Prenatal Portraits: Darling or Dangerous?
Many businesses offer ultrasound pictures and videos of unborn babies for entertainment purposes, but some experts say these fun pictures could be harmful.
The Power of Imaging continued...
"One must be cautious [with ultrasound], not just use it because you want to use it," says Lawrence Platt, MD, director of the Center for Fetal Medicine and Woman's Ultrasound in Los Angeles and past president of the AIUM. "It doesn't mean that we believe that every time you use an ultrasound, you're harming a fetus. But it also doesn't mean we can guarantee that it is safe. No one can guarantee it is safe."

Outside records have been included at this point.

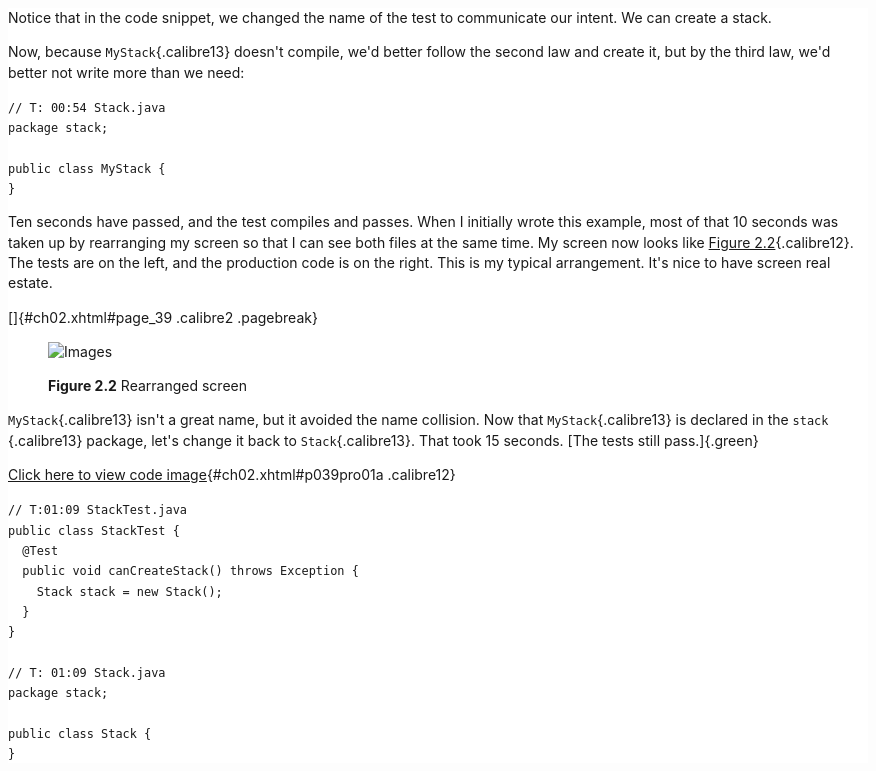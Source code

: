 Notice that in the code snippet, we changed the name of the test to
communicate our intent. We can create a stack.

Now, because `MyStack`{.calibre13} doesn't compile, we'd better follow
the second law and create it, but by the third law, we'd better not
write more than we need:

``` pre
// T: 00:54 Stack.java
package stack;

public class MyStack {
}
```

Ten seconds have passed, and the test compiles and passes. When I
initially wrote this example, most of that 10 seconds was taken up by
rearranging my screen so that I can see both files at the same time. My
screen now looks like [Figure 2.2](#ch02.xhtml#ch02fig02){.calibre12}.
The tests are on the left, and the production code is on the right. This
is my typical arrangement. It's nice to have screen real estate.

[]{#ch02.xhtml#page_39 .calibre2 .pagebreak}

<figure id="ch02fig02" class="image-c">
<img src="OEBPS/Images/02fig02.jpg" class="calibre25" alt="Images" />
<figcaption><p><strong>Figure 2.2</strong> Rearranged
screen</p></figcaption>
</figure>

`MyStack`{.calibre13} isn't a great name, but it avoided the name
collision. Now that `MyStack`{.calibre13} is declared in the
`stack`{.calibre13} package, let's change it back to
`Stack`{.calibre13}. That took 15 seconds. [The tests still
pass.]{.green}

[Click here to view code
image](Images/ch02_images.xhtml#p039pro01){#ch02.xhtml#p039pro01a
.calibre12}

``` pre
// T:01:09 StackTest.java
public class StackTest {
  @Test
  public void canCreateStack() throws Exception {
    Stack stack = new Stack();
  }
}

// T: 01:09 Stack.java
package stack;

public class Stack {
}
```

Mark Hayward, owner of 3DBabyVu, disagrees. "It's totally safe," he says. "High-risk [obstetric] patients are actually put through a protocol of weekly or biweekly ultrasound exams in their last trimester. It makes me wonder, why would the babies at most risk see the highest amount of ultrasound if it wasn't safe?"
To reassure customers, Hayward says 3DBabyVu employs licensed sonographers who use the lowest ultrasound frequency possible and for no more than 20 minutes.

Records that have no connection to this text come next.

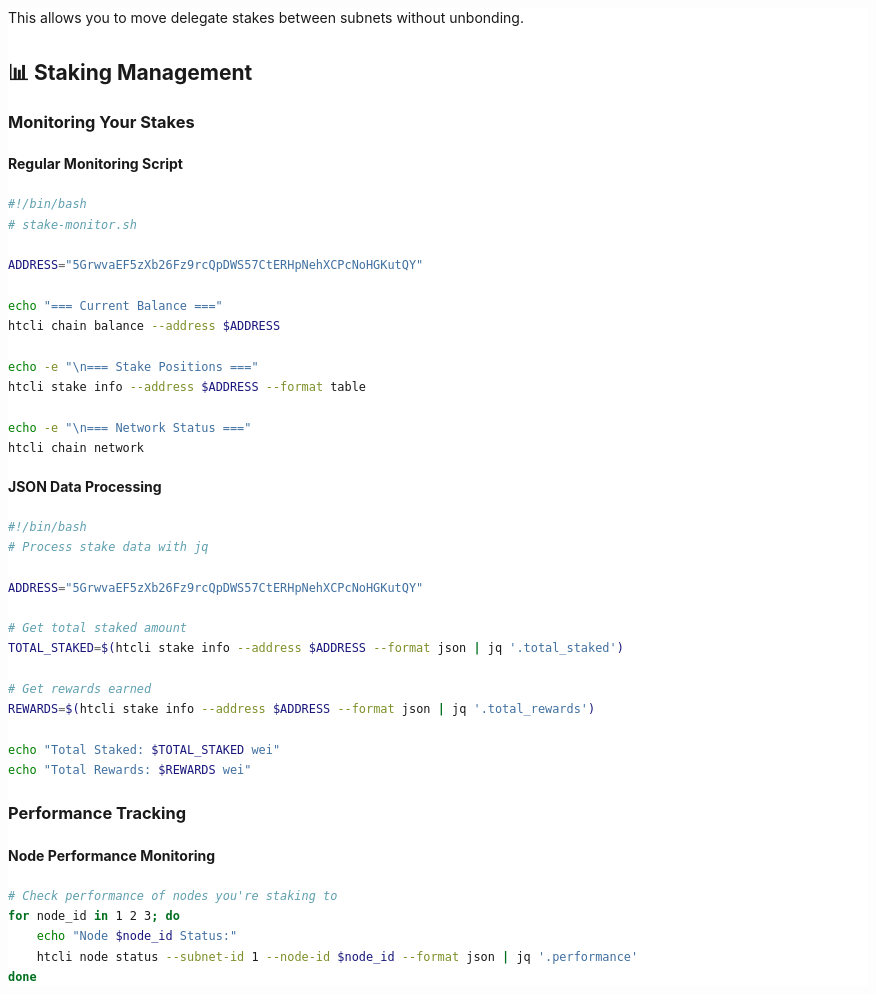 This allows you to move delegate stakes between subnets without unbonding.

## 📊 **Staking Management**

### **Monitoring Your Stakes**

#### **Regular Monitoring Script**

```bash
#!/bin/bash
# stake-monitor.sh

ADDRESS="5GrwvaEF5zXb26Fz9rcQpDWS57CtERHpNehXCPcNoHGKutQY"

echo "=== Current Balance ==="
htcli chain balance --address $ADDRESS

echo -e "\n=== Stake Positions ==="
htcli stake info --address $ADDRESS --format table

echo -e "\n=== Network Status ==="
htcli chain network
```

#### **JSON Data Processing**

```bash
#!/bin/bash
# Process stake data with jq

ADDRESS="5GrwvaEF5zXb26Fz9rcQpDWS57CtERHpNehXCPcNoHGKutQY"

# Get total staked amount
TOTAL_STAKED=$(htcli stake info --address $ADDRESS --format json | jq '.total_staked')

# Get rewards earned
REWARDS=$(htcli stake info --address $ADDRESS --format json | jq '.total_rewards')

echo "Total Staked: $TOTAL_STAKED wei"
echo "Total Rewards: $REWARDS wei"
```

### **Performance Tracking**

#### **Node Performance Monitoring**

```bash
# Check performance of nodes you're staking to
for node_id in 1 2 3; do
    echo "Node $node_id Status:"
    htcli node status --subnet-id 1 --node-id $node_id --format json | jq '.performance'
done
```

Platt says ultrasound exposure at any length of time or level does not ensure protection from harm. "This isn't something that should be randomly done without really strong medical indications."
Laurinda Andrist, RDMS, RDCS, president of SDMS, agrees, noting that in the obstetrics office where she works, she is careful not to overuse ultrasound on even the most high-risk patients. "The women don't come in and have an ultrasound at every visit," she says. "We need to manage their care and have medical information extracted from that examination."
Emphasizing the need for prudence, Andrist points to radiographers who used to take random X-ray pictures of their hands, only to find out years later that the radiation was harmful for them.
"I'd just really like to hug my baby now."
Robert Wolfson, MD, PhD, a maternal-fetal medicine specialist with a private practice in Colorado Springs, Colo., says he hears this comment all the time from parents who see their baby through his 3-D ultrasound machine. His office provides keepsake imaging in conjunction with, or independent of, a diagnostic exam.
"People respond to a 3-D ultrasound imaging experience in a wholly different way than they ever, ever did," says Wolfson. "What families have told me is that they can really see their baby. They feel that this is someone, not a something."